メタローが神妙な顔で聞くと、兄貴は頷いた。

「だが、アオイがいなくなったとなれば話は別だ。こっちも動かねえといけねえ。そこで考えた。姉貴があいつを放置してる理由が分からねえ。手を出せない理由があったり、もしかして見えないところでやりあってるならそれでも良い。もしかしてやられちまったんなら、その証拠が欲しい。しかし、物事には最悪というものがある」

「姉貴がやられるより最悪なことって?」

 メタローの言葉に兄貴は頷くと、落ち着いてよく聞け、と前置きをすると、

「仮面の男が、姉貴である可能性だ」と、告げた。

 メタローは狐の仮面を見た時の不思議な感覚を思い出し、疑問と共に何処か納得した様な顔で黙ると、兄貴は、ぽつりと呟いた。

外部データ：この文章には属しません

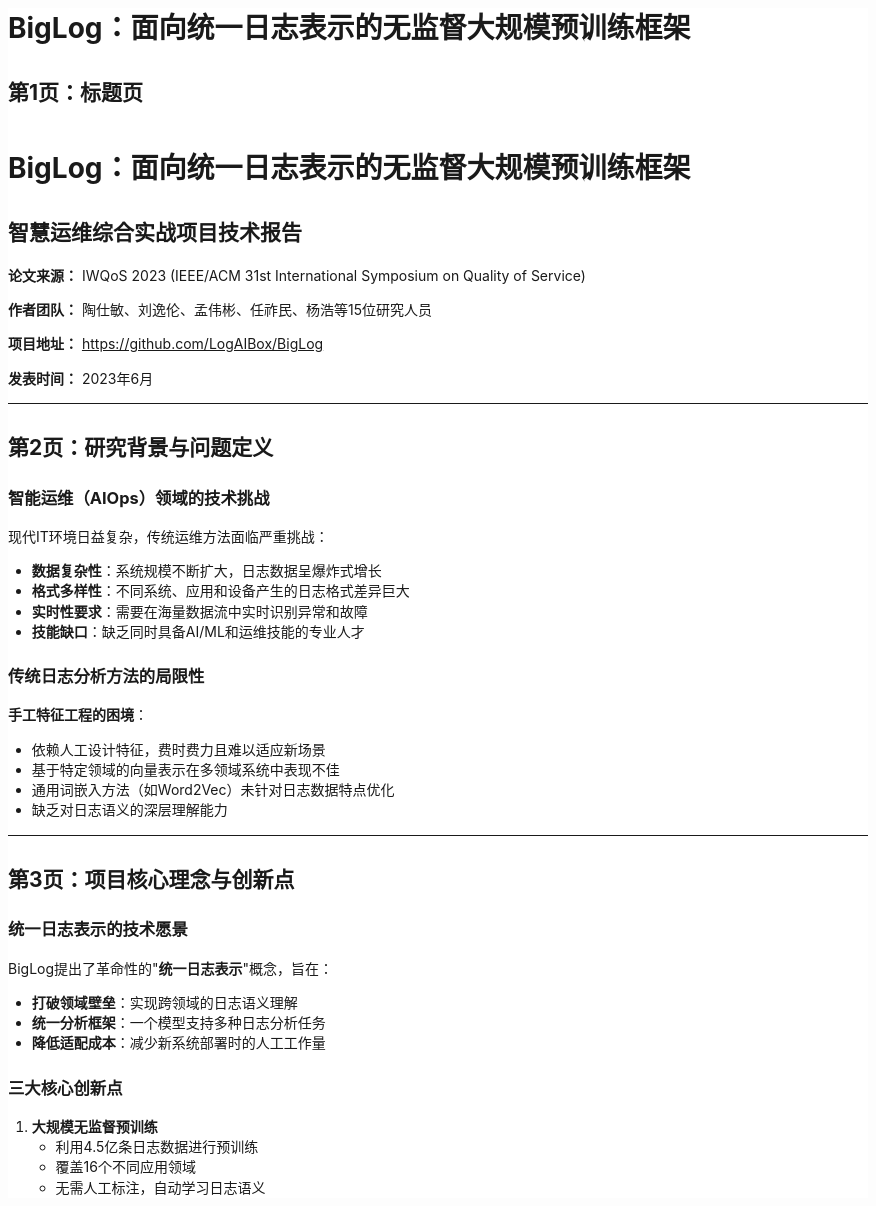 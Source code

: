 # BigLog：面向统一日志表示的无监督大规模预训练框架

## 第1页：标题页
# BigLog：面向统一日志表示的无监督大规模预训练框架
## 智慧运维综合实战项目技术报告

**论文来源：** IWQoS 2023 (IEEE/ACM 31st International Symposium on Quality of Service)

**作者团队：** 陶仕敏、刘逸伦、孟伟彬、任祚民、杨浩等15位研究人员

**项目地址：** https://github.com/LogAIBox/BigLog

**发表时间：** 2023年6月

---

## 第2页：研究背景与问题定义

### 智能运维（AIOps）领域的技术挑战

现代IT环境日益复杂，传统运维方法面临严重挑战：
- **数据复杂性**：系统规模不断扩大，日志数据呈爆炸式增长
- **格式多样性**：不同系统、应用和设备产生的日志格式差异巨大
- **实时性要求**：需要在海量数据流中实时识别异常和故障
- **技能缺口**：缺乏同时具备AI/ML和运维技能的专业人才

### 传统日志分析方法的局限性

**手工特征工程的困境**：
- 依赖人工设计特征，费时费力且难以适应新场景
- 基于特定领域的向量表示在多领域系统中表现不佳
- 通用词嵌入方法（如Word2Vec）未针对日志数据特点优化
- 缺乏对日志语义的深层理解能力

---

## 第3页：项目核心理念与创新点

### 统一日志表示的技术愿景

BigLog提出了革命性的"**统一日志表示**"概念，旨在：
- **打破领域壁垒**：实现跨领域的日志语义理解
- **统一分析框架**：一个模型支持多种日志分析任务
- **降低适配成本**：减少新系统部署时的人工工作量

### 三大核心创新点

1. **大规模无监督预训练**
   - 利用4.5亿条日志数据进行预训练
   - 覆盖16个不同应用领域
   - 无需人工标注，自动学习日志语义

「姉貴がいなくなったのは仮面が現れた後だ。時系列は合わねえ。だが、両立が出来ないわけでもない。それを探る機会はなかったが、戦いは最悪を想定して動くものだ。もしそうだったら、お前はどうする。説得でもするか? いざチャンスが来たとして出来るもんだと思うか」

兄貴が珍しく不安げに言う。

 メタローは、

「分からない、でもやってみたい、と思う。ダメでも、やるだけやるべきだよ」

 と、珍しく真っすぐ顔を上げて答える。

「やれるかじゃなくて、やってみる、か。そうか。そうだよな」

 兄貴は一度遠くを見る様な目をすると、ほぅ、と溜息を吐き、何かを決意した様だった。

「絶対にチャンスを作ってやる。信じてくれるか」

 そう言って自分を指さす兄貴に対し、

「うん。だから兄貴は、『お前なら出来る』と信じてよ」

 メタローのその返事に兄貴は一瞬驚いた顔をすると、鼻の下を擦り、ニッと笑った。

「さ、戻ろうぜ。気が緩むと腹減っちまった」

 兄貴とメタローが連れ立って部屋を出ていくと、シラユキは物陰からそれを追いかけた。


×××

 一方、第二戦会場。

 アカネは試合が終わった後も残って洗い物を手伝うつもりだったが、おばちゃんたちの好意で解放してもらえることとなった。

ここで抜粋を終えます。